Это слово было наполнено невыразимыми вещами, – как будто все эти часы и молчаливые дни, когда он слушал шумы леса, сложились для него, Гринго, в звуки музыки.
– Мать, мы уже давным-давно здесь, чтобы слушать сверчков, водопад, красных обезьян в ночи. Слушать… что? Деревья тоже уже давным-давно слушают: дождь, суи-манга, крики маленького тимаму. Что же это такое, чему мы внимаем, что есть там, в глубине, после тишины, что идет издалека-издалека, быть может, с заснеженных гор, вон там? Как если бы это имело отклик далеко-далеко, без шума, без слов. И это нечто пылает внутри.
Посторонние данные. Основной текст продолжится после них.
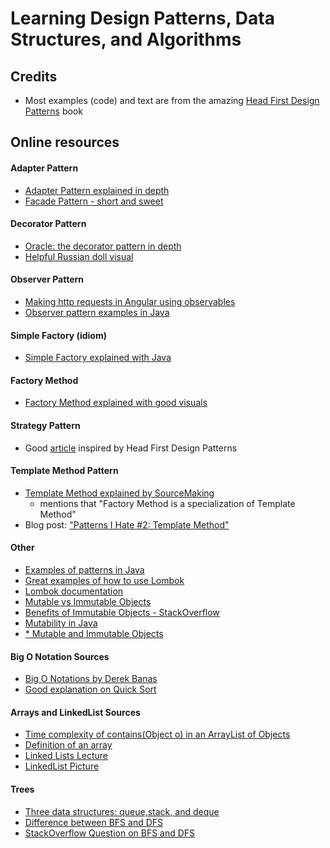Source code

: # Learning Design Patterns, Data Structures, and Algorithms

## Credits
- Most examples (code) and text are from the amazing [Head First Design Patterns](https://www.amazon.ca/Head-First-Design-Patterns-Brain-Friendly/dp/0596007124) book

## Online resources

#### Adapter Pattern
- [Adapter Pattern explained in depth](https://stackify.com/design-patterns-explained-adapter-pattern-with-code-examples/)
- [Facade Pattern - short and sweet](https://sourcemaking.com/design_patterns/facade)

#### Decorator Pattern
- [Oracle: the decorator pattern in depth](https://blogs.oracle.com/javamagazine/the-decorator-pattern-in-depth)
- [Helpful Russian doll visual](https://refactoring.guru/design-patterns/decorator)

#### Observer Pattern
- [Making http requests in Angular using observables](https://vegibit.com/how-to-make-http-requests-in-angular-using-observables/)
- [Observer pattern examples in Java](https://www.baeldung.com/java-observer-pattern) 

#### Simple Factory (idiom)
- [Simple Factory explained with Java](https://medium.com/nestedif/java-simple-factory-pattern-9c2538dd0265)

#### Factory Method
- [Factory Method explained with good visuals](https://refactoring.guru/design-patterns/factory-method)

#### Strategy Pattern
- Good [article](https://www.freecodecamp.org/news/the-strategy-pattern-explained-using-java-bc30542204e0/) inspired by Head First Design Patterns

#### Template Method Pattern
- [Template Method explained by SourceMaking](https://sourcemaking.com/design_patterns/template_method)
    - mentions that "Factory Method is a specialization of Template Method"
- Blog post: ["Patterns I Hate #2: Template Method"](https://puredanger.github.io/tech.puredanger.com/2007/07/03/pattern-hate-template/)
 
#### Other
- [Examples of patterns in Java](https://stackoverflow.com/questions/1673841/examples-of-gof-design-patterns-in-javas-core-libraries/2707195#2707195)
- [Great examples of how to use Lombok](https://bytes.grubhub.com/lombok-makes-java-cool-again-171102bdcc52)
- [Lombok documentation](https://projectlombok.org/)
- [Mutable vs Immutable Objects](https://www.interviewcake.com/concept/java/mutable)
- [Benefits of Immutable Objects - StackOverflow](https://stackoverflow.com/questions/5652652/java-advantages-of-immutable-objects-in-examples)
- [Mutability in Java](https://www.leadingagile.com/2018/03/immutability-in-java/)
- [* Mutable and Immutable Objects](https://javaranch.com/journal/2003/04/immutable.htm)

#### Big O Notation Sources
- [Big O Notations by Derek Banas](https://www.youtube.com/watch?v=V6mKVRU1evU)
- [Good explanation on Quick Sort](https://towardsdatascience.com/basic-algorithms-quicksort-b549ea9ef27)

#### Arrays and LinkedList Sources
- [Time complexity of contains(Object o) in an ArrayList of Objects](https://stackoverflow.com/questions/5771740/time-complexity-of-containsobject-o-in-an-arraylist-of-objects)
- [Definition of an array](https://docs.oracle.com/javase/tutorial/java/nutsandbolts/arrays.html)
- [Linked Lists Lecture](https://www.andrew.cmu.edu/course/15-121/lectures/Linked%20Lists/linked%20lists.html)
- [LinkedList Picture](https://medium.com/@mckenziefiege/arrays-linked-lists-and-big-o-notation-486727b6259b)

#### Trees
- [Three data structures: queue,stack, and deque](https://www.cs.cornell.edu/courses/JavaAndDS/files/queueStack.pdf)
- [Difference between BFS and DFS](https://www.tutorialspoint.com/difference-between-bfs-and-dfs)
- [StackOverflow Question on BFS and DFS](https://stackoverflow.com/questions/3332947/when-is-it-practical-to-use-depth-first-search-dfs-vs-breadth-first-search-bf)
Я все время хотел идти, уйти, как будто бы я должен был найти… что? То, что остаётся на границе тишины тогда, когда сверчки замолкали – а это продолжается; то, что остается на исходе дождя, тогда, когда дождь заглох в листьях – а это продолжается; то, что остается после красных обезьян, когда они ушли в ночь – а это продолжается; Мать; это – как будто ничего не было! Это там, там, где этого ещё не было. И если я иду, то это есть ещё и после ходьбы. На Западе – это деревья и деревья; на Юге, на Севере, везде существуют сверчки и ещё сверчки, сути-манга, жакаре – это после, ты понимаешь? А что же в конце? Бальса, сипо, амаранты – они растут и растут, они всегда будут деревьями… Это глупо. Мать! И потом, я, Гринго, я всегда буду Гринго: солёная пиракуру и маниоковая мука, маниоковая мука и солёная пиракуру, а затем меня сожрут, и опять, потом здесь будут другие Гринго, всегда, всегда Гринго, и я опять буду слушать то, что приходит после тишины, после сверчков, после красных обезьян и дождя, и ещё дождя. О! Мать, скажи мне, что существует после, скажи мне! Есть ли что-нибудь после, или всё это будет извечным животрепещущим вопросом?
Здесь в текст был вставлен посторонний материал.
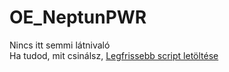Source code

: # OE_NeptunPWR
Nincs itt semmi látnivaló
<br>
Ha tudod, mit csinálsz, [Legfrissebb script letöltése](https://github.com/zarailaszlo/OE_NeptunPWR/releases/download/v1.1/OE_NeptunPWR.user.js)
Он говорил, и спускалась тишина, чудесно исполненная бессмертным маленьким водопадом, который исполняет и будут исполнять свою партию ещё тогда, когда ни одного из этих Гринго здесь не будет, и тогда, когда там будут другие Гринго, такие же: один человек – это миллионы людей, как амаранты в начале веков, из века в век, вплоть до дня, когда планета рассеет своё бремя человечества и скорби, и начнётся опять… одна Атлантида, две Атлантиды – маленький красный попугай, ласточка и ещё обычный человек со своими вопросами на той же поляне, где в совершенстве исполняет свою мелодию прелестный водопад.
– О, малыш!...
Она опустила ладони на колени, закрыла глаза. Она была окутана белым светом и улыбкой. Можно было подумать, что Мать всех времен склонилась над своими детьми.
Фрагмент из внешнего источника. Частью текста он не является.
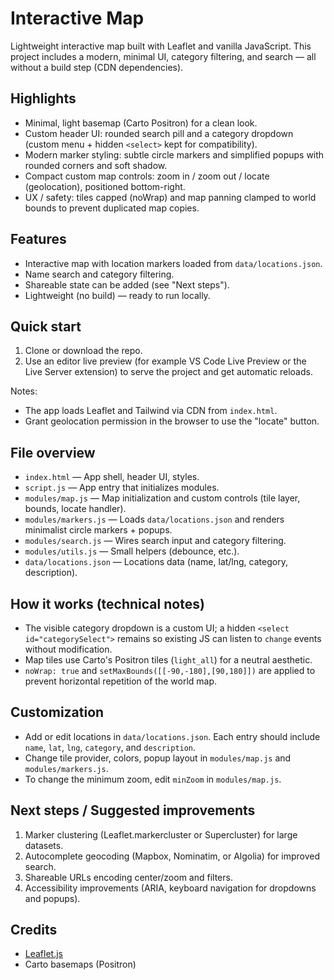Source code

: # Interactive Map

Lightweight interactive map built with Leaflet and vanilla JavaScript. This project includes a modern, minimal UI, category filtering, and search — all without a build step (CDN dependencies).

## Highlights 
- Minimal, light basemap (Carto Positron) for a clean look.
- Custom header UI: rounded search pill and a category dropdown (custom menu + hidden `<select>` kept for compatibility).
- Modern marker styling: subtle circle markers and simplified popups with rounded corners and soft shadow.
- Compact custom map controls: zoom in / zoom out / locate (geolocation), positioned bottom-right.
- UX / safety: tiles capped (noWrap) and map panning clamped to world bounds to prevent duplicated map copies.

## Features
- Interactive map with location markers loaded from `data/locations.json`.
- Name search and category filtering.
- Shareable state can be added (see "Next steps").
- Lightweight (no build) — ready to run locally.

## Quick start
1. Clone or download the repo.
2. Use an editor live preview (for example VS Code Live Preview or the Live Server extension) to serve the project and get automatic reloads.

Notes:
- The app loads Leaflet and Tailwind via CDN from `index.html`.
- Grant geolocation permission in the browser to use the "locate" button.

## File overview
- `index.html` — App shell, header UI, styles.
- `script.js` — App entry that initializes modules.
- `modules/map.js` — Map initialization and custom controls (tile layer, bounds, locate handler).
- `modules/markers.js` — Loads `data/locations.json` and renders minimalist circle markers + popups.
- `modules/search.js` — Wires search input and category filtering.
- `modules/utils.js` — Small helpers (debounce, etc.).
- `data/locations.json` — Locations data (name, lat/lng, category, description).

## How it works (technical notes)
- The visible category dropdown is a custom UI; a hidden `<select id="categorySelect">` remains so existing JS can listen to `change` events without modification.
- Map tiles use Carto's Positron tiles (`light_all`) for a neutral aesthetic.
- `noWrap: true` and `setMaxBounds([[-90,-180],[90,180]])` are applied to prevent horizontal repetition of the world map.

## Customization
- Add or edit locations in `data/locations.json`. Each entry should include `name`, `lat`, `lng`, `category`, and `description`.
- Change tile provider, colors, popup layout in `modules/map.js` and `modules/markers.js`.
- To change the minimum zoom, edit `minZoom` in `modules/map.js`.

## Next steps / Suggested improvements
1. Marker clustering (Leaflet.markercluster or Supercluster) for large datasets.
2. Autocomplete geocoding (Mapbox, Nominatim, or Algolia) for improved search.
3. Shareable URLs encoding center/zoom and filters.
4. Accessibility improvements (ARIA, keyboard navigation for dropdowns and popups).

## Credits
- [Leaflet.js](https://leafletjs.com/)
- Carto basemaps (Positron)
– Я долго ждала тебя, тебя, который горячо болеет за судьбу Земли. Я тебя ждала. Я Старейшая Мать всех времён, я ждала не на одной единственной поляне. Меня сжигали, не единожды погребали, я страдала, искала не в одном человеке; меня убивали, обожали, ненавидели бесчисленное множество раз, я уходила, удалялась вместе с мудростью, с мудростью, которая не изменяется ни на йоту, с тайнами и чудесами, идущими из глубины вод...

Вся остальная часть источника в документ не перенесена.